Framework being worked out; monitoring to be more effective


Tackling competition

‘The regulator will be given a free hand to work on the pricing.’

The sector is planning to shift to a nutrient-based subsidy regime.


Phalguna Jandhyala
Richa Mishra

New Delhi, Jan. 13

With private sector players ready to tap opportunities in the fertiliser sector coupled with growing global competition, the Government is preparing itself by adopting an arm’s length approach to handling the contentious issue of pricing.

The sector, which is heavily subsidised, is all set to get an independent regulator to determine the pricing of fertilisers.

The Department of Fertilisers is planning to approach the Cabinet next month to seek its approval for setting up a regulator for the sector.

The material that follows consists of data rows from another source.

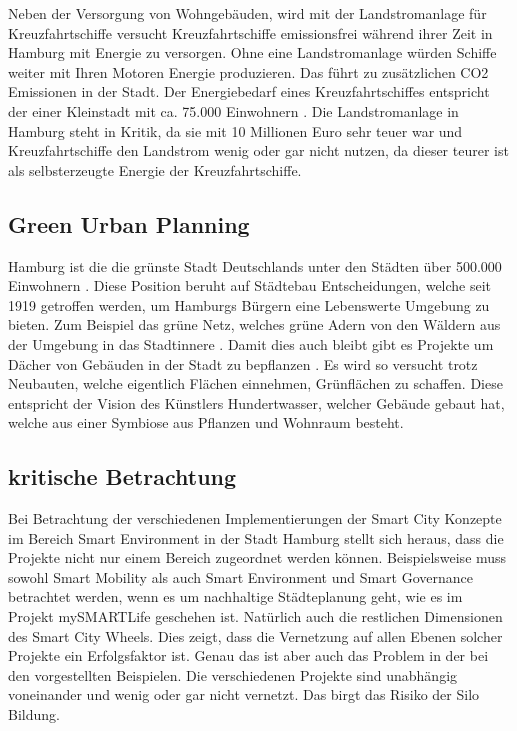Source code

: Neben der Versorgung von Wohngebäuden, wird mit der Landstromanlage für Kreuzfahrtschiffe versucht Kreuzfahrtschiffe emissionsfrei während ihrer Zeit in Hamburg mit Energie zu versorgen.
Ohne eine Landstromanlage würden Schiffe weiter mit Ihren Motoren Energie produzieren.
Das führt zu zusätzlichen CO2 Emissionen in der Stadt.
Der Energiebedarf eines Kreuzfahrtschiffes entspricht der einer Kleinstadt mit ca. 75.000 Einwohnern \autocite[vgl.][]{SmartCityKompass.OD}.
Die Landstromanlage in Hamburg steht in Kritik, da sie mit 10 Millionen Euro sehr teuer war und Kreuzfahrtschiffe den Landstrom wenig oder gar nicht nutzen, da dieser teurer ist als selbsterzeugte Energie der Kreuzfahrtschiffe.

\subsection{Green Urban Planning}
Hamburg ist die die grünste Stadt Deutschlands unter den Städten über 500.000 Einwohnern \autocite[vgl.][]{BerlinerMorgenpost.2016}.
Diese Position beruht auf Städtebau Entscheidungen, welche seit 1919 getroffen werden, um Hamburgs Bürgern eine Lebenswerte Umgebung zu bieten. Zum Beispiel das grüne Netz, welches grüne Adern von den Wäldern aus der Umgebung in das Stadtinnere \autocite[vgl.][]{Hamburg.ODC}.
Damit dies auch bleibt gibt es Projekte um Dächer von Gebäuden in der Stadt zu bepflanzen \autocite[vgl.][]{Hamburg.ODD}.
Es wird so versucht trotz Neubauten, welche eigentlich Flächen einnehmen, Grünflächen zu schaffen.
Diese entspricht der Vision des Künstlers Hundertwasser, welcher Gebäude gebaut hat, welche aus einer Symbiose aus Pflanzen und Wohnraum besteht.

\subsection{kritische Betrachtung}
Bei Betrachtung der verschiedenen Implementierungen der Smart City Konzepte im Bereich Smart Environment in der Stadt Hamburg stellt sich heraus, dass die Projekte nicht nur einem Bereich zugeordnet werden können.
Beispielsweise muss sowohl Smart Mobility als auch Smart Environment und Smart Governance betrachtet werden, wenn es um nachhaltige Städteplanung geht, wie es im Projekt mySMARTLife geschehen ist.
Natürlich auch die restlichen Dimensionen des Smart City Wheels.
Dies zeigt, dass die Vernetzung auf allen Ebenen solcher Projekte ein Erfolgsfaktor ist.
Genau das ist aber auch das Problem in der bei den vorgestellten Beispielen.
Die verschiedenen Projekte sind unabhängig voneinander und wenig oder gar nicht vernetzt.
Das birgt das Risiko der Silo Bildung.
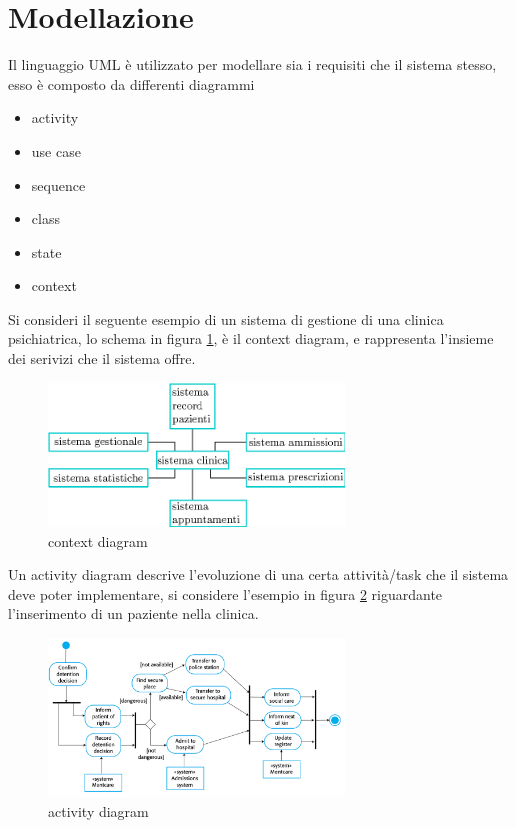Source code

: \documentclass[10pt, letterpaper]{report}
\begin{document}
\section{Modellazione}
Il linguaggio UML è utilizzato per modellare sia i requisiti che il sistema stesso, 
esso è composto da differenti diagrammi\begin{itemize}
    \item activity 
    \item use case 
    \item sequence 
    \item class 
    \item state 
    \item context
\end{itemize}
Si consideri il seguente esempio di un sistema di gestione di una clinica psichiatrica, 
lo schema in figura \ref{clinica}, è il context diagram, e rappresenta l'insieme dei serivizi che il 
sistema offre.
\begin{figure}[h!]
    \centering 
    \includegraphics[width=0.7\textwidth ]{images/context.eps}
    \caption{context diagram}
    \label{clinica}
\end{figure}
Un activity diagram descrive l'evoluzione di una certa attività/task che il sistema 
deve poter implementare, si considere l'esempio in figura \ref{activity} riguardante 
l'inserimento di un paziente nella clinica.
\begin{figure}[h!]
    \centering 
    \includegraphics[width=0.7\textwidth ]{images/acrivity.png}
    \caption{activity diagram}
    \label{activity}
\end{figure}
\end{document}
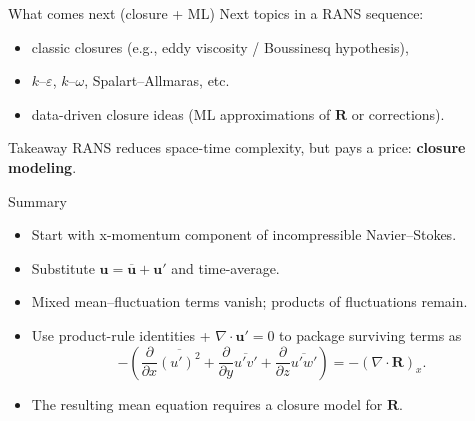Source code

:\documentclass[aspectratio=169]{beamer}
\newcommand{\uu}{\bm{u}}
\newcommand{\avg}[1]{\overline{#1}}
\newcommand{\up}{\uu'}
\newcommand{\ubar}{\avg{\uu}}
\newcommand{\Div}{\nabla\cdot}
\begin{document}
\begin{frame}{What comes next (closure + ML)}
Next topics in a RANS sequence:
\begin{itemize}
  \item classic closures (e.g., eddy viscosity / Boussinesq hypothesis),
  \item $k$--$\varepsilon$, $k$--$\omega$, Spalart--Allmaras, etc.
  \item data-driven closure ideas (ML approximations of $\bm{R}$ or corrections).
\end{itemize}

\begin{block}{Takeaway}
RANS reduces space-time complexity, but pays a price: \textbf{closure modeling}.
\end{block}
\end{frame}

\begin{frame}{Summary}
\begin{itemize}
  \item Start with x-momentum component of incompressible Navier--Stokes.
  \item Substitute $\uu=\ubar+\up$ and time-average.
  \item Mixed mean--fluctuation terms vanish; products of fluctuations remain.
  \item Use product-rule identities + $\Div\up=0$ to package surviving terms as
  \[
  -\left(\frac{\partial}{\partial x}\avg{(u')^2}+\frac{\partial}{\partial y}\avg{u'v'}+\frac{\partial}{\partial z}\avg{u'w'}\right)
  = -(\Div \bm{R})_x.
  \]
  \item The resulting mean equation requires a closure model for $\bm{R}$.
\end{itemize}
\end{frame}
\end{document}
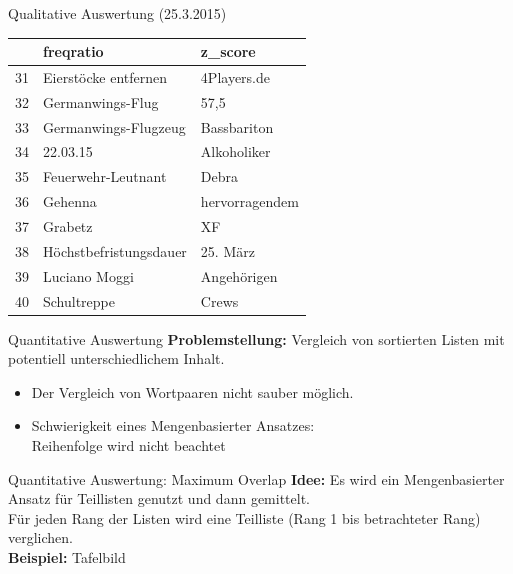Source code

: \documentclass{beamer}
\begin{document}
\begin{frame}{Qualitative Auswertung (25.3.2015)}
\begin{table}[ht]
\centering
\begin{tabular}{rll}
  \hline
 & freqratio & z\_score \\ 
  \hline
31 & Eierstöcke entfernen & 4Players.de \\ 
  32 & Germanwings-Flug & 57,5 \\ 
  33 & Germanwings-Flugzeug & Bassbariton \\ 
  34 & 22.03.15 & Alkoholiker \\ 
  35 & Feuerwehr-Leutnant & Debra \\ 
  36 & Gehenna & hervorragendem \\ 
  37 & Grabetz & XF \\ 
  38 & Höchstbefristungsdauer & 25. März \\ 
  39 & Luciano Moggi & Angehörigen \\ 
  40 & Schultreppe & Crews \\ 
   \hline
\end{tabular}
\end{table}
\end{frame}

\begin{frame}{Quantitative Auswertung}
	\textbf{Problemstellung: }Vergleich von sortierten Listen mit potentiell unterschiedlichem Inhalt.
	\begin{itemize}
		\item{Der Vergleich von Wortpaaren nicht sauber m\"oglich.}
		\item{Schwierigkeit eines Mengenbasierter Ansatzes:\\Reihenfolge wird nicht beachtet }
	\end{itemize}	
\end{frame}


\begin{frame}{Quantitative Auswertung: Maximum Overlap}
	\textbf{Idee: } Es wird ein Mengenbasierter Ansatz f\"ur Teillisten genutzt und dann gemittelt.\\
	F\"ur jeden Rang der Listen wird eine Teilliste (Rang 1 bis betrachteter Rang) verglichen.\\
	\vspace{1cm}
	\textbf{Beispiel:} Tafelbild
\end{frame}
\end{document}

An official source told Business Line that a Group of Ministers (GoM) on fertilisers headed by the Agriculture Minister, Mr Sharad Pawar, has given its in-principle nod to the Department to go ahead with the proposal. “We are currently working out the framework and the powers that the regulator will have. The whole process is likely to be completed by the end of this month and the Department is likely to approach the Cabinet in February,” an official said.

‘Free hand’

He added that the idea of the Department is to complete all the formalities and have the regulator in place before the end of the current financial year.

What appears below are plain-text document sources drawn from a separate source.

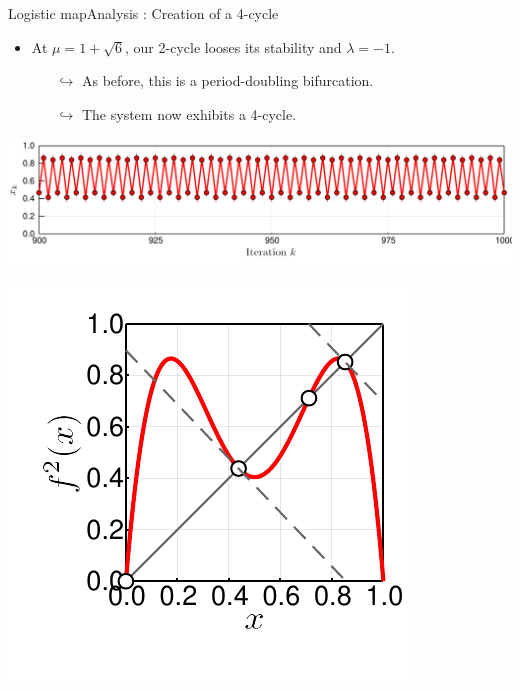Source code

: \documentclass[usenames,dvipsnames,svgnames,10pt,aspectratio=169]{beamer}
\begin{document}
\begin{frame}[t, c]{Logistic map}{Analysis : Creation of a 4-cycle}
	\begin{minipage}{.68\textwidth}
		\begin{itemize}
			\item At \( \mu = 1 + \sqrt{6} \), our 2-cycle looses its stability and \( \lambda = -1 \).
			\begin{itemize}
				\item[\( \hookrightarrow \)] As before, this is a period-doubling bifurcation.
				\item[\( \hookrightarrow \)] The system now exhibits a 4-cycle.
			\end{itemize}
		\end{itemize}

		\medskip

		\includegraphics[width=\textwidth]{cycle_4_time_series}
	\end{minipage}%
	\hfill
	\begin{minipage}{.28\textwidth}
		\centering
		\includegraphics[width=\textwidth]{cycle_4_creation}
	\end{minipage}

	\vspace{1cm}
\end{frame}
\end{document}
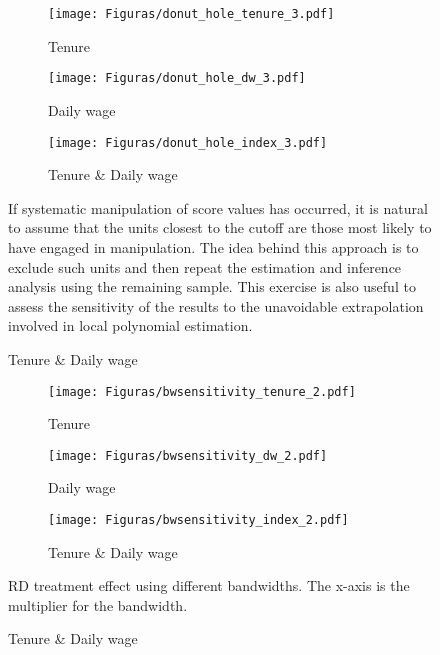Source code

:\begin{figure}[H]
     \caption{Donut-hole sensitivity (Calculator + letter treatment)}
    \label{donut_hole_t3}
\begin{center}
\begin{subfigure}{0.475\textwidth}
\caption{Tenure}
        \texttt{[image: Figuras/donut\_hole\_tenure\_3.pdf]}
    \end{subfigure}
    \begin{subfigure}{0.475\textwidth}
\caption{Daily wage}
        \texttt{[image: Figuras/donut\_hole\_dw\_3.pdf]}
    \end{subfigure}
    \begin{subfigure}{0.475\textwidth}
\caption{Tenure \& Daily wage}
        \texttt{[image: Figuras/donut\_hole\_index\_3.pdf]}
    \end{subfigure}    
  \end{center}
  
    \scriptsize  If systematic manipulation of score values has occurred, it is natural to assume that the units closest to the cutoff are those most likely to have engaged in manipulation. The idea behind this approach is to exclude such units and then repeat the estimation and inference analysis using the remaining sample. This exercise is also useful to assess the sensitivity of the results to the unavoidable extrapolation involved in local polynomial estimation.
\end{figure}




\begin{figure}[H]
     \caption{Sensitivity to bandwidth choice (Calculator treatment)}
    \label{bwsensitivity_t2}
\begin{center}
\begin{subfigure}{0.475\textwidth}
\caption{Tenure}
        \texttt{[image: Figuras/bwsensitivity\_tenure\_2.pdf]}
    \end{subfigure}
    \begin{subfigure}{0.475\textwidth}
\caption{Daily wage}
        \texttt{[image: Figuras/bwsensitivity\_dw\_2.pdf]}
    \end{subfigure}
    \begin{subfigure}{0.475\textwidth}
\caption{Tenure \& Daily wage}
        \texttt{[image: Figuras/bwsensitivity\_index\_2.pdf]}
    \end{subfigure}    
  \end{center}
  
    \scriptsize  RD treatment effect using different bandwidths. The x-axis is the multiplier for the bandwidth.
\end{figure}


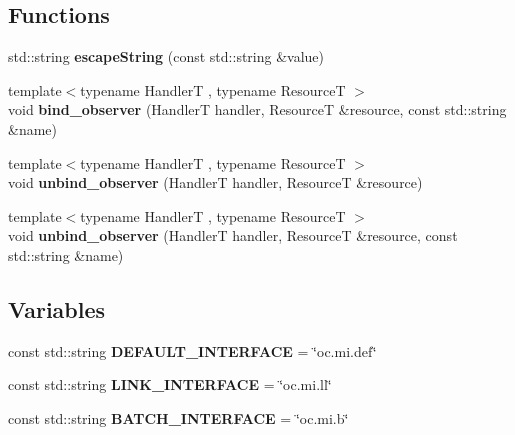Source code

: \subsection*{Functions}
\begin{DoxyCompactItemize}
\item 
\hypertarget{namespaceOC_a520c465221b4903ab5efe76dbad2a26b}{}std\+::string {\bfseries escape\+String} (const std\+::string \&value)\label{namespaceOC_a520c465221b4903ab5efe76dbad2a26b}

\item 
\hypertarget{namespaceOC_a5f45556fe6d98f84e46c3f933c2e2059}{}{\footnotesize template$<$typename Handler\+T , typename Resource\+T $>$ }\\void {\bfseries bind\+\_\+observer} (Handler\+T handler, Resource\+T \&resource, const std\+::string \&name)\label{namespaceOC_a5f45556fe6d98f84e46c3f933c2e2059}

\item 
\hypertarget{namespaceOC_a5d4e246da1f4126e75b280f7026d6f0c}{}{\footnotesize template$<$typename Handler\+T , typename Resource\+T $>$ }\\void {\bfseries unbind\+\_\+observer} (Handler\+T handler, Resource\+T \&resource)\label{namespaceOC_a5d4e246da1f4126e75b280f7026d6f0c}

\item 
\hypertarget{namespaceOC_a62a6829f5baa57ee6110ba8c8992db9d}{}{\footnotesize template$<$typename Handler\+T , typename Resource\+T $>$ }\\void {\bfseries unbind\+\_\+observer} (Handler\+T handler, Resource\+T \&resource, const std\+::string \&name)\label{namespaceOC_a62a6829f5baa57ee6110ba8c8992db9d}

\end{DoxyCompactItemize}
\subsection*{Variables}
\begin{DoxyCompactItemize}
\item 
\hypertarget{namespaceOC_a7e6e1b012a50ae24d9e905156f50f176}{}const std\+::string {\bfseries D\+E\+F\+A\+U\+L\+T\+\_\+\+I\+N\+T\+E\+R\+F\+A\+C\+E} = \char`\"{}oc.\+mi.\+def\char`\"{}\label{namespaceOC_a7e6e1b012a50ae24d9e905156f50f176}

\item 
\hypertarget{namespaceOC_af20aa7bfec3ecf78f44f95e22d4ee315}{}const std\+::string {\bfseries L\+I\+N\+K\+\_\+\+I\+N\+T\+E\+R\+F\+A\+C\+E} = \char`\"{}oc.\+mi.\+ll\char`\"{}\label{namespaceOC_af20aa7bfec3ecf78f44f95e22d4ee315}

\item 
\hypertarget{namespaceOC_a40c5c32028c75f13d93e71da0b9fa3d2}{}const std\+::string {\bfseries B\+A\+T\+C\+H\+\_\+\+I\+N\+T\+E\+R\+F\+A\+C\+E} = \char`\"{}oc.\+mi.\+b\char`\"{}\label{namespaceOC_a40c5c32028c75f13d93e71da0b9fa3d2}

\end{DoxyCompactItemize}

Asked whether for a sector that is heavily subsidised, a regulator will be successful in deciding a market determined price, the official said, “The regulator will be given a free hand to work on the pricing.” Indications are that the regulator would be working out the price based on the cost of production, how much the Government can afford, as well as factor in the subsidy aspect.

According to estimates, the Government currently subsidises around 56 per cent of the total cost of the fertilisers.

Besides, with the market becoming competitive, it is now increasingly getting tougher for the Government to fix fertiliser prices.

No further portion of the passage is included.